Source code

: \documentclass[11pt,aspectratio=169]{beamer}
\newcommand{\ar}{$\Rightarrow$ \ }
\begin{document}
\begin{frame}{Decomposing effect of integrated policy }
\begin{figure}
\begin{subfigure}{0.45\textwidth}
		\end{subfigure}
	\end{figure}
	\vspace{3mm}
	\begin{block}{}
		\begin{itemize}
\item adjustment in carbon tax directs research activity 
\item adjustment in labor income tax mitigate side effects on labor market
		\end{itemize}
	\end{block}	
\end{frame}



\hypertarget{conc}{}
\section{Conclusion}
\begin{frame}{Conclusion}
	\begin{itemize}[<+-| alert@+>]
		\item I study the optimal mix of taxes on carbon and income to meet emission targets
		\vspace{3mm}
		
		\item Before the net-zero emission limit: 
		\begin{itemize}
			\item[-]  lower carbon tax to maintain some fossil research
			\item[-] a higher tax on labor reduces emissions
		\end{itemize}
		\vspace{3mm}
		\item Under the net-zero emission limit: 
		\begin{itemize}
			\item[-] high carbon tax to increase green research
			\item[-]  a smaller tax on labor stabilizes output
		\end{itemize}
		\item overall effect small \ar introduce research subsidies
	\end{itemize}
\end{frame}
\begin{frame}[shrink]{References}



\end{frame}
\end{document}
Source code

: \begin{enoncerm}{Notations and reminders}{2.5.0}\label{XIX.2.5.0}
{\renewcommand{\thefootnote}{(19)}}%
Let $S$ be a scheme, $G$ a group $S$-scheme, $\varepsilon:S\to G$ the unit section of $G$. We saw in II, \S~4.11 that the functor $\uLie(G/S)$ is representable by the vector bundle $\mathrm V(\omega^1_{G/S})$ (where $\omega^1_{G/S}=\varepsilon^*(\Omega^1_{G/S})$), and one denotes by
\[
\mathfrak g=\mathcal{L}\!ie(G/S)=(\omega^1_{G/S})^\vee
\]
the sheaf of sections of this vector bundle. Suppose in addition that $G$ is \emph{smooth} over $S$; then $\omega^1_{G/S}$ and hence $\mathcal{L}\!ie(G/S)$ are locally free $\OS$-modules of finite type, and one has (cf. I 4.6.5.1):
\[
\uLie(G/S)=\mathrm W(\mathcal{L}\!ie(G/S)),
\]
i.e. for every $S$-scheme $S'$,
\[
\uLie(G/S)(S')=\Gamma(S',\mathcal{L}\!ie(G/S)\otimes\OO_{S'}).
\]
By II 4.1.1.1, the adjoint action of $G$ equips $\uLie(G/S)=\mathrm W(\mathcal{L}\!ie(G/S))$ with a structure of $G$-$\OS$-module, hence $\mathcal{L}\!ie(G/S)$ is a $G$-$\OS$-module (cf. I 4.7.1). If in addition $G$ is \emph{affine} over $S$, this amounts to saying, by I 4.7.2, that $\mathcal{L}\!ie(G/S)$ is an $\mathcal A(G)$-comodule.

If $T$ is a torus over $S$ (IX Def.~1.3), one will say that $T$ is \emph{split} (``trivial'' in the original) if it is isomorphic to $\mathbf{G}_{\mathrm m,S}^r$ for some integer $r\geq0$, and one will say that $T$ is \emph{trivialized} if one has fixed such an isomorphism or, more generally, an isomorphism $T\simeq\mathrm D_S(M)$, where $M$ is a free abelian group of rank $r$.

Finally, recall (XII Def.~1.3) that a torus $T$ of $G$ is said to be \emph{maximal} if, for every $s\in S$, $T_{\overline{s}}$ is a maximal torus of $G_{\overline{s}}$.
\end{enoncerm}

+--

TASK:
Please retype each entry above exactly as it is written.

WRITTEN ANSWER:
Source code

: \documentclass[11pt,aspectratio=169]{beamer}
\newcommand{\ar}{$\Rightarrow$ \ }
\begin{document}
\begin{frame}{Decomposing effect of integrated policy }
\begin{figure}
\begin{subfigure}{0.45\textwidth}
		\end{subfigure}
	\end{figure}
	\vspace{3mm}
	\begin{block}{}
		\begin{itemize}
\item adjustment in carbon tax directs research activity 
\item adjustment in labor income tax mitigate side effects on labor market
		\end{itemize}
	\end{block}	
\end{frame}



\hypertarget{conc}{}
\section{Conclusion}
\begin{frame}{Conclusion}
	\begin{itemize}[<+-| alert@+>]
		\item I study the optimal mix of taxes on carbon and income to meet emission targets
		\vspace{3mm}
		
		\item Before the net-zero emission limit: 
		\begin{itemize}
			\item[-]  lower carbon tax to maintain some fossil research
			\item[-] a higher tax on labor reduces emissions
		\end{itemize}
		\vspace{3mm}
		\item Under the net-zero emission limit: 
		\begin{itemize}
			\item[-] high carbon tax to increase green research
			\item[-]  a smaller tax on labor stabilizes output
		\end{itemize}
		\item overall effect small \ar introduce research subsidies
	\end{itemize}
\end{frame}
\begin{frame}[shrink]{References}



\end{frame}
\end{document}
Source code

: \begin{enoncerm}{Notations and reminders}{2.5.0}\label{XIX.2.5.0}
{\renewcommand{\thefootnote}{(19)}}%
Let $S$ be a scheme, $G$ a group $S$-scheme, $\varepsilon:S\to G$ the unit section of $G$. We saw in II, \S~4.11 that the functor $\uLie(G/S)$ is representable by the vector bundle $\mathrm V(\omega^1_{G/S})$ (where $\omega^1_{G/S}=\varepsilon^*(\Omega^1_{G/S})$), and one denotes by
\[
\mathfrak g=\mathcal{L}\!ie(G/S)=(\omega^1_{G/S})^\vee
\]
the sheaf of sections of this vector bundle. Suppose in addition that $G$ is \emph{smooth} over $S$; then $\omega^1_{G/S}$ and hence $\mathcal{L}\!ie(G/S)$ are locally free $\OS$-modules of finite type, and one has (cf. I 4.6.5.1):
\[
\uLie(G/S)=\mathrm W(\mathcal{L}\!ie(G/S)),
\]
i.e. for every $S$-scheme $S'$,
\[
\uLie(G/S)(S')=\Gamma(S',\mathcal{L}\!ie(G/S)\otimes\OO_{S'}).
\]
By II 4.1.1.1, the adjoint action of $G$ equips $\uLie(G/S)=\mathrm W(\mathcal{L}\!ie(G/S))$ with a structure of $G$-$\OS$-module, hence $\mathcal{L}\!ie(G/S)$ is a $G$-$\OS$-module (cf. I 4.7.1). If in addition $G$ is \emph{affine} over $S$, this amounts to saying, by I 4.7.2, that $\mathcal{L}\!ie(G/S)$ is an $\mathcal A(G)$-comodule.

If $T$ is a torus over $S$ (IX Def.~1.3), one will say that $T$ is \emph{split} (``trivial'' in the original) if it is isomorphic to $\mathbf{G}_{\mathrm m,S}^r$ for some integer $r\geq0$, and one will say that $T$ is \emph{trivialized} if one has fixed such an isomorphism or, more generally, an isomorphism $T\simeq\mathrm D_S(M)$, where $M$ is a free abelian group of rank $r$.

Finally, recall (XII Def.~1.3) that a torus $T$ of $G$ is said to be \emph{maximal} if, for every $s\in S$, $T_{\overline{s}}$ is a maximal torus of $G_{\overline{s}}$.
\end{enoncerm}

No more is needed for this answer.